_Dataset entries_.
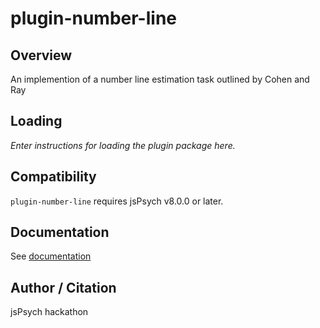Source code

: # plugin-number-line

## Overview

An implemention of a number line estimation task outlined by Cohen and Ray

## Loading

*Enter instructions for loading the plugin package here.*

## Compatibility

`plugin-number-line` requires jsPsych v8.0.0 or later.

## Documentation

See [documentation](/plugin-number-line/README.md)

## Author / Citation

jsPsych hackathon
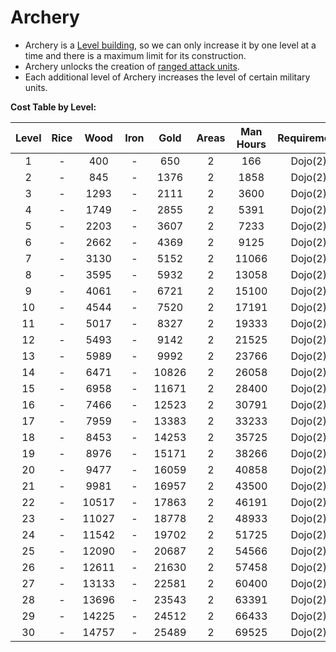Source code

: # Archery

- Archery is a [Level building](../index.md#types-of-buildings), so we can only increase it by one level at a time and there is a maximum limit for its construction.
- Archery unlocks the creation of [ranged attack units](../../military-units/index.md#ranged-units).
- Each additional level of Archery increases the level of certain military units.

**Cost Table by Level:**

| Level | Rice  | Wood  | Iron  | Gold  | Areas | Man Hours | Requirement | Máx. level |
| :---: | :---: | :---: | :---: | :---: | :---: | :-------: | :---------: | :--------: |
|   1   |   -   |  400  |   -   |  650  |   2   |    166    |   Dojo(2)   |     30     |
|   2   |   -   |  845  |   -   | 1376  |   2   |   1858    |   Dojo(2)   |     30     |
|   3   |   -   | 1293  |   -   | 2111  |   2   |   3600    |   Dojo(2)   |     30     |
|   4   |   -   | 1749  |   -   | 2855  |   2   |   5391    |   Dojo(2)   |     30     |
|   5   |   -   | 2203  |   -   | 3607  |   2   |   7233    |   Dojo(2)   |     30     |
|   6   |   -   | 2662  |   -   | 4369  |   2   |   9125    |   Dojo(2)   |     30     |
|   7   |   -   | 3130  |   -   | 5152  |   2   |   11066   |   Dojo(2)   |     30     |
|   8   |   -   | 3595  |   -   | 5932  |   2   |   13058   |   Dojo(2)   |     30     |
|   9   |   -   | 4061  |   -   | 6721  |   2   |   15100   |   Dojo(2)   |     30     |
|  10   |   -   | 4544  |   -   | 7520  |   2   |   17191   |   Dojo(2)   |     30     |
|  11   |   -   | 5017  |   -   | 8327  |   2   |   19333   |   Dojo(2)   |     30     |
|  12   |   -   | 5493  |   -   | 9142  |   2   |   21525   |   Dojo(2)   |     30     |
|  13   |   -   | 5989  |   -   | 9992  |   2   |   23766   |   Dojo(2)   |     30     |
|  14   |   -   | 6471  |   -   | 10826 |   2   |   26058   |   Dojo(2)   |     30     |
|  15   |   -   | 6958  |   -   | 11671 |   2   |   28400   |   Dojo(2)   |     30     |
|  16   |   -   | 7466  |   -   | 12523 |   2   |   30791   |   Dojo(2)   |     30     |
|  17   |   -   | 7959  |   -   | 13383 |   2   |   33233   |   Dojo(2)   |     30     |
|  18   |   -   | 8453  |   -   | 14253 |   2   |   35725   |   Dojo(2)   |     30     |
|  19   |   -   | 8976  |   -   | 15171 |   2   |   38266   |   Dojo(2)   |     30     |
|  20   |   -   | 9477  |   -   | 16059 |   2   |   40858   |   Dojo(2)   |     30     |
|  21   |   -   | 9981  |   -   | 16957 |   2   |   43500   |   Dojo(2)   |     30     |
|  22   |   -   | 10517 |   -   | 17863 |   2   |   46191   |   Dojo(2)   |     30     |
|  23   |   -   | 11027 |   -   | 18778 |   2   |   48933   |   Dojo(2)   |     30     |
|  24   |   -   | 11542 |   -   | 19702 |   2   |   51725   |   Dojo(2)   |     30     |
|  25   |   -   | 12090 |   -   | 20687 |   2   |   54566   |   Dojo(2)   |     30     |
|  26   |   -   | 12611 |   -   | 21630 |   2   |   57458   |   Dojo(2)   |     30     |
|  27   |   -   | 13133 |   -   | 22581 |   2   |   60400   |   Dojo(2)   |     30     |
|  28   |   -   | 13696 |   -   | 23543 |   2   |   63391   |   Dojo(2)   |     30     |
|  29   |   -   | 14225 |   -   | 24512 |   2   |   66433   |   Dojo(2)   |     30     |
|  30   |   -   | 14757 |   -   | 25489 |   2   |   69525   |   Dojo(2)   |     30     |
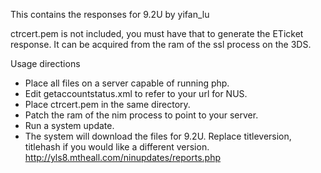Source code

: This contains the responses for 9.2U by yifan_lu

ctrcert.pem is not included, you must have that to generate the ETicket response. It can be acquired from the ram of the ssl process on the 3DS.

Usage directions

* Place all files on a server capable of running php.
* Edit getaccountstatus.xml to refer to your url for NUS.
* Place ctrcert.pem in the same directory.
* Patch the ram of the nim process to point to your server.
* Run a system update.
* The system will download the files for 9.2U. Replace titleversion, titlehash if you would like a different version. http://yls8.mtheall.com/ninupdates/reports.php

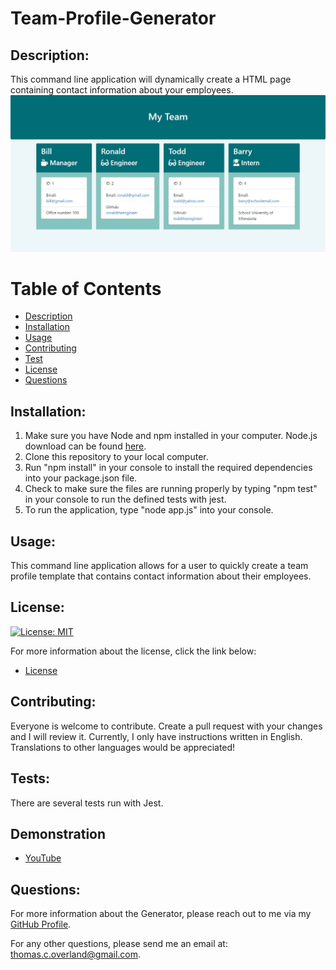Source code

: # Team-Profile-Generator

## Description:

This command line application will dynamically create a HTML page containing contact information about your employees.
![Screenshot of Application](https://github.com/TomOverland/Team-Profile-Generator/blob/master/assets/Screenshot-of-Application.JPG)

# Table of Contents

- [Description](#description)
- [Installation](#installation)
- [Usage](#usage)
- [Contributing](#contributing)
- [Test](#tests)
- [License](#license)
- [Questions](#questions)

## Installation:

1. Make sure you have Node and npm installed in your computer. Node.js download can be found [here](https://nodejs.org/en/).
2. Clone this repository to your local computer.
3. Run "npm install" in your console to install the required dependencies into your package.json file.
4. Check to make sure the files are running properly by typing "npm test" in your console to run the defined tests with jest.
5. To run the application, type "node app.js" into your console.

## Usage:

This command line application allows for a user to quickly create a team profile template that contains contact information about their employees.

## License:

[![License: MIT](https://img.shields.io/badge/License-MIT-yellow.svg)](https://opensource.org/licenses/MIT)

For more information about the license, click the link below:

- [License](https://opensource.org/licenses/)

## Contributing:

Everyone is welcome to contribute. Create a pull request with your changes and I will review it. Currently, I only have instructions written in English. Translations to other languages would be appreciated!

## Tests:

There are several tests run with Jest.

## Demonstration

- [YouTube](https://youtu.be/b-PZRCeuCGg)

## Questions:

For more information about the Generator, please reach out to me via my [GitHub Profile](https://github.com/TomOverland).

For any other questions, please send me an email at: thomas.c.overland@gmail.com.
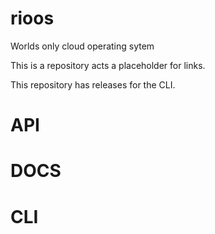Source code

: # rioos
Worlds only cloud operating sytem

This is a repository acts a placeholder for links. 

This repository has releases for the CLI.

# API

# DOCS

# CLI
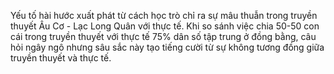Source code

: Yếu tố hài hước xuất phát từ cách học trò chỉ ra sự mâu thuẫn trong truyền thuyết Âu Cơ - Lạc Long Quân với thực tế. Khi so sánh việc chia 50-50 con cái trong truyền thuyết với thực tế 75% dân số tập trung ở đồng bằng, câu hỏi ngây ngô nhưng sâu sắc này tạo tiếng cười từ sự không tương đồng giữa truyền thuyết và thực tế.
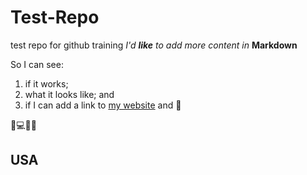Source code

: # Test-Repo
test repo for github training
*I'd **like** to add more content in* **Markdown**

So I can see:
1. if it works;
2. what it looks like; and
3. if I can add a link to [my website](https://robincarnahan.app.cloud.gov/) and 
:tada:

:muscle::computer::us:
## USA

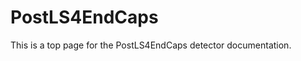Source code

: <!-- doxy
\page refDetectorsPostLS4 EndCaps
/doxy -->

# PostLS4EndCaps

This is a top page for the PostLS4EndCaps detector documentation.

<!-- doxy
/doxy -->

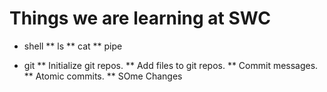 Things we are learning at SWC
=============================

* shell
** ls
** cat
** pipe

* git
** Initialize git repos.
** Add files to git repos.
** Commit messages.
** Atomic commits.
** SOme Changes
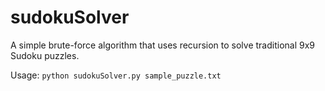 # sudokuSolver
A simple brute-force algorithm that uses recursion to solve traditional 9x9 Sudoku puzzles.

Usage: 
`python sudokuSolver.py sample_puzzle.txt`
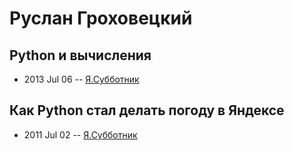 # Руслан Гроховецкий

## Python и вычисления
- 2013 Jul 06 -- [Я.Субботник](https://events.yandex.ru/lib/talks/963/)    
## Как Python стал делать погоду в Яндексе
- 2011 Jul 02 -- [Я.Субботник](https://events.yandex.ru/lib/talks/223/)    
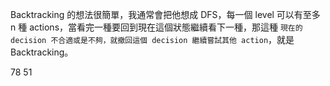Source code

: 


Backtracking 的想法很簡單，我通常會把他想成 DFS，每一個 level 可以有至多 n 種 actions，當看完一種要回到現在這個狀態繼續看下一種，那這種 `現在的 decision 不合適或是不夠，就撤回這個 decision 繼續嘗試其他 action`，就是 Backtracking。

78
51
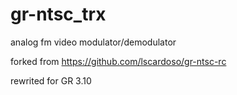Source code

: # gr-ntsc_trx
analog fm video modulator/demodulator

forked from
https://github.com/lscardoso/gr-ntsc-rc

rewrited for GR 3.10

_Directions for this task_. Please count the lines that hold "jsPsych" in this data and report the total alone.

_Output of the task_. 2